::: PROVIDED DATA

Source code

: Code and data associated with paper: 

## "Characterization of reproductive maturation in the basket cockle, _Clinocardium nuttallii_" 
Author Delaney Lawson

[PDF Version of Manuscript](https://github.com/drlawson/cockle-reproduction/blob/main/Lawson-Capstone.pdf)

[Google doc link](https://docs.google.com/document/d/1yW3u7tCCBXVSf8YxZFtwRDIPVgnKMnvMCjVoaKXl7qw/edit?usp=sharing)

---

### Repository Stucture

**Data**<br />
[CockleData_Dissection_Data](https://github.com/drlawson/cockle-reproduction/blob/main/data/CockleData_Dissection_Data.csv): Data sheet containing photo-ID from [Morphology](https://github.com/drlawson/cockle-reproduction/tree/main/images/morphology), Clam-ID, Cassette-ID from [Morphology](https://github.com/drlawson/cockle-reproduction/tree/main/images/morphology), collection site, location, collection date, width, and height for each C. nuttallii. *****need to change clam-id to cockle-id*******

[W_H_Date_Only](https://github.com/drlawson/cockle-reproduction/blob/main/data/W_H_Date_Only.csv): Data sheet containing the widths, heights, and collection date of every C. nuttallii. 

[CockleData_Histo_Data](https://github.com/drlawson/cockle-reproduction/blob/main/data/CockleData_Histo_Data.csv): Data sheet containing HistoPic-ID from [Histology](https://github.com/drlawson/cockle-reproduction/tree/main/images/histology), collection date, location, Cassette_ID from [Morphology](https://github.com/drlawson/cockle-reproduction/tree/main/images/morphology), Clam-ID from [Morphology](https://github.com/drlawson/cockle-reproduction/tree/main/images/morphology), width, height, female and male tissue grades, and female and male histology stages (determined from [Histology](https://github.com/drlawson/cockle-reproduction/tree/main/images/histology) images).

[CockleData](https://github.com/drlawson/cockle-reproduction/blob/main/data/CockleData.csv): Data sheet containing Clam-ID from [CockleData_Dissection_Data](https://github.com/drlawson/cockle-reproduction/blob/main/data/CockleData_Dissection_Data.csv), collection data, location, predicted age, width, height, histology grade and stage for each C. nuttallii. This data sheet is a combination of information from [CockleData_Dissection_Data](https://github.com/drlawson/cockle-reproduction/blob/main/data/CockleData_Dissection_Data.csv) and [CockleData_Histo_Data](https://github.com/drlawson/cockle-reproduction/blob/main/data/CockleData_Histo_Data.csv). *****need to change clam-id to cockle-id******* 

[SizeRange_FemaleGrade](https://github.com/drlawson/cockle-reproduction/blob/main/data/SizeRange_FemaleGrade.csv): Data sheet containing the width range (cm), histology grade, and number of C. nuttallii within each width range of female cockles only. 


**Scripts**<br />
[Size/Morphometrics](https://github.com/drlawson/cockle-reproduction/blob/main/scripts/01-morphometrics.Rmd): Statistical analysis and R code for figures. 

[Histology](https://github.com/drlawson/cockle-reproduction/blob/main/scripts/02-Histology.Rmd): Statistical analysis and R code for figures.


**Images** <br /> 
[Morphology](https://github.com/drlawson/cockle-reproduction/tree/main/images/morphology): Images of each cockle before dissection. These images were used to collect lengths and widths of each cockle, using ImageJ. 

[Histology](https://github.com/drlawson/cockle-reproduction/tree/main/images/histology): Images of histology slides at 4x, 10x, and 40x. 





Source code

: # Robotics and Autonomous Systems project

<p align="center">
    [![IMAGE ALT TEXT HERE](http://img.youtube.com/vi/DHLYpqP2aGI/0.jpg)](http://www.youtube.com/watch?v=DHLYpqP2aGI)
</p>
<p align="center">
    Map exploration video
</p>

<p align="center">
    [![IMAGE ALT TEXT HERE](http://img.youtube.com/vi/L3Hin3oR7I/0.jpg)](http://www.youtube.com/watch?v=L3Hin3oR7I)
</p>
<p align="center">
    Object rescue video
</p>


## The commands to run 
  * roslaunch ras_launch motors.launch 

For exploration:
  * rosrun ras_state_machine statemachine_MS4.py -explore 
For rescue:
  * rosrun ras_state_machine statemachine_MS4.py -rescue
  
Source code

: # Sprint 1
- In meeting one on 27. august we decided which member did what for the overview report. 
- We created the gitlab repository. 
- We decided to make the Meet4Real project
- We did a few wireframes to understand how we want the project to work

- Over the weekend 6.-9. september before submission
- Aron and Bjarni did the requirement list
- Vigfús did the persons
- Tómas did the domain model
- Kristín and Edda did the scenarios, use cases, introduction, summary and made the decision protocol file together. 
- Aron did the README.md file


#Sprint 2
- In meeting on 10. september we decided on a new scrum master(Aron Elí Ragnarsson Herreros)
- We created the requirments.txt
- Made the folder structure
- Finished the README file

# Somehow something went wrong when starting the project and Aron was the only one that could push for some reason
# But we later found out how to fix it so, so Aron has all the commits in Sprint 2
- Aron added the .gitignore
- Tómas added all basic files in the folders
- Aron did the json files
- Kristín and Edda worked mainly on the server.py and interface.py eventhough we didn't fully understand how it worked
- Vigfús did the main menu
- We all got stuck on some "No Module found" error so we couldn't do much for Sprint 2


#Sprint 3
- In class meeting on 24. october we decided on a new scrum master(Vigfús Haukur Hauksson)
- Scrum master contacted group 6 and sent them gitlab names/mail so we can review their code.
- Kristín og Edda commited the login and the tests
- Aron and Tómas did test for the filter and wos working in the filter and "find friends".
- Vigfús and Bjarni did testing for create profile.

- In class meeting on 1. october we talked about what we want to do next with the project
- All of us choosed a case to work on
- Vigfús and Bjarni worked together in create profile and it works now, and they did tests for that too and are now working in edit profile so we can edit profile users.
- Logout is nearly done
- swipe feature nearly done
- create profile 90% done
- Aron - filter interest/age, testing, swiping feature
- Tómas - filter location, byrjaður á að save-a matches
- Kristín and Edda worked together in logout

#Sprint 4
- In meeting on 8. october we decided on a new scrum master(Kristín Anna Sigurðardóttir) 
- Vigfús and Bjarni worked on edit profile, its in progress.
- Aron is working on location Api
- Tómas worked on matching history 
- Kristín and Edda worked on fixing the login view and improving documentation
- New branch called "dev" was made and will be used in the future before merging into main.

::::::

Without skipping anything, transcribe every line above exactly.

> RESPONSE AREA
Source code

: Code and data associated with paper: 

## "Characterization of reproductive maturation in the basket cockle, _Clinocardium nuttallii_" 
Author Delaney Lawson

[PDF Version of Manuscript](https://github.com/drlawson/cockle-reproduction/blob/main/Lawson-Capstone.pdf)

[Google doc link](https://docs.google.com/document/d/1yW3u7tCCBXVSf8YxZFtwRDIPVgnKMnvMCjVoaKXl7qw/edit?usp=sharing)

---

### Repository Stucture

**Data**<br />
[CockleData_Dissection_Data](https://github.com/drlawson/cockle-reproduction/blob/main/data/CockleData_Dissection_Data.csv): Data sheet containing photo-ID from [Morphology](https://github.com/drlawson/cockle-reproduction/tree/main/images/morphology), Clam-ID, Cassette-ID from [Morphology](https://github.com/drlawson/cockle-reproduction/tree/main/images/morphology), collection site, location, collection date, width, and height for each C. nuttallii. *****need to change clam-id to cockle-id*******

[W_H_Date_Only](https://github.com/drlawson/cockle-reproduction/blob/main/data/W_H_Date_Only.csv): Data sheet containing the widths, heights, and collection date of every C. nuttallii. 

[CockleData_Histo_Data](https://github.com/drlawson/cockle-reproduction/blob/main/data/CockleData_Histo_Data.csv): Data sheet containing HistoPic-ID from [Histology](https://github.com/drlawson/cockle-reproduction/tree/main/images/histology), collection date, location, Cassette_ID from [Morphology](https://github.com/drlawson/cockle-reproduction/tree/main/images/morphology), Clam-ID from [Morphology](https://github.com/drlawson/cockle-reproduction/tree/main/images/morphology), width, height, female and male tissue grades, and female and male histology stages (determined from [Histology](https://github.com/drlawson/cockle-reproduction/tree/main/images/histology) images).

[CockleData](https://github.com/drlawson/cockle-reproduction/blob/main/data/CockleData.csv): Data sheet containing Clam-ID from [CockleData_Dissection_Data](https://github.com/drlawson/cockle-reproduction/blob/main/data/CockleData_Dissection_Data.csv), collection data, location, predicted age, width, height, histology grade and stage for each C. nuttallii. This data sheet is a combination of information from [CockleData_Dissection_Data](https://github.com/drlawson/cockle-reproduction/blob/main/data/CockleData_Dissection_Data.csv) and [CockleData_Histo_Data](https://github.com/drlawson/cockle-reproduction/blob/main/data/CockleData_Histo_Data.csv). *****need to change clam-id to cockle-id******* 

[SizeRange_FemaleGrade](https://github.com/drlawson/cockle-reproduction/blob/main/data/SizeRange_FemaleGrade.csv): Data sheet containing the width range (cm), histology grade, and number of C. nuttallii within each width range of female cockles only. 


**Scripts**<br />
[Size/Morphometrics](https://github.com/drlawson/cockle-reproduction/blob/main/scripts/01-morphometrics.Rmd): Statistical analysis and R code for figures. 

[Histology](https://github.com/drlawson/cockle-reproduction/blob/main/scripts/02-Histology.Rmd): Statistical analysis and R code for figures.


**Images** <br /> 
[Morphology](https://github.com/drlawson/cockle-reproduction/tree/main/images/morphology): Images of each cockle before dissection. These images were used to collect lengths and widths of each cockle, using ImageJ. 

[Histology](https://github.com/drlawson/cockle-reproduction/tree/main/images/histology): Images of histology slides at 4x, 10x, and 40x. 





Source code

: # Robotics and Autonomous Systems project

<p align="center">
    [![IMAGE ALT TEXT HERE](http://img.youtube.com/vi/DHLYpqP2aGI/0.jpg)](http://www.youtube.com/watch?v=DHLYpqP2aGI)
</p>
<p align="center">
    Map exploration video
</p>

<p align="center">
    [![IMAGE ALT TEXT HERE](http://img.youtube.com/vi/L3Hin3oR7I/0.jpg)](http://www.youtube.com/watch?v=L3Hin3oR7I)
</p>
<p align="center">
    Object rescue video
</p>


## The commands to run 
  * roslaunch ras_launch motors.launch 

For exploration:
  * rosrun ras_state_machine statemachine_MS4.py -explore 
For rescue:
  * rosrun ras_state_machine statemachine_MS4.py -rescue
  
Source code

: # Sprint 1
- In meeting one on 27. august we decided which member did what for the overview report. 
- We created the gitlab repository. 
- We decided to make the Meet4Real project
- We did a few wireframes to understand how we want the project to work

- Over the weekend 6.-9. september before submission
- Aron and Bjarni did the requirement list
- Vigfús did the persons
- Tómas did the domain model
- Kristín and Edda did the scenarios, use cases, introduction, summary and made the decision protocol file together. 
- Aron did the README.md file


#Sprint 2
- In meeting on 10. september we decided on a new scrum master(Aron Elí Ragnarsson Herreros)
- We created the requirments.txt
- Made the folder structure
- Finished the README file

# Somehow something went wrong when starting the project and Aron was the only one that could push for some reason
# But we later found out how to fix it so, so Aron has all the commits in Sprint 2
- Aron added the .gitignore
- Tómas added all basic files in the folders
- Aron did the json files
- Kristín and Edda worked mainly on the server.py and interface.py eventhough we didn't fully understand how it worked
- Vigfús did the main menu
- We all got stuck on some "No Module found" error so we couldn't do much for Sprint 2


#Sprint 3
- In class meeting on 24. october we decided on a new scrum master(Vigfús Haukur Hauksson)
- Scrum master contacted group 6 and sent them gitlab names/mail so we can review their code.
- Kristín og Edda commited the login and the tests
- Aron and Tómas did test for the filter and wos working in the filter and "find friends".
- Vigfús and Bjarni did testing for create profile.

- In class meeting on 1. october we talked about what we want to do next with the project
- All of us choosed a case to work on
- Vigfús and Bjarni worked together in create profile and it works now, and they did tests for that too and are now working in edit profile so we can edit profile users.
- Logout is nearly done
- swipe feature nearly done
- create profile 90% done
- Aron - filter interest/age, testing, swiping feature
- Tómas - filter location, byrjaður á að save-a matches
- Kristín and Edda worked together in logout

#Sprint 4
- In meeting on 8. october we decided on a new scrum master(Kristín Anna Sigurðardóttir) 
- Vigfús and Bjarni worked on edit profile, its in progress.
- Aron is working on location Api
- Tómas worked on matching history 
- Kristín and Edda worked on fixing the login view and improving documentation
- New branch called "dev" was made and will be used in the future before merging into main.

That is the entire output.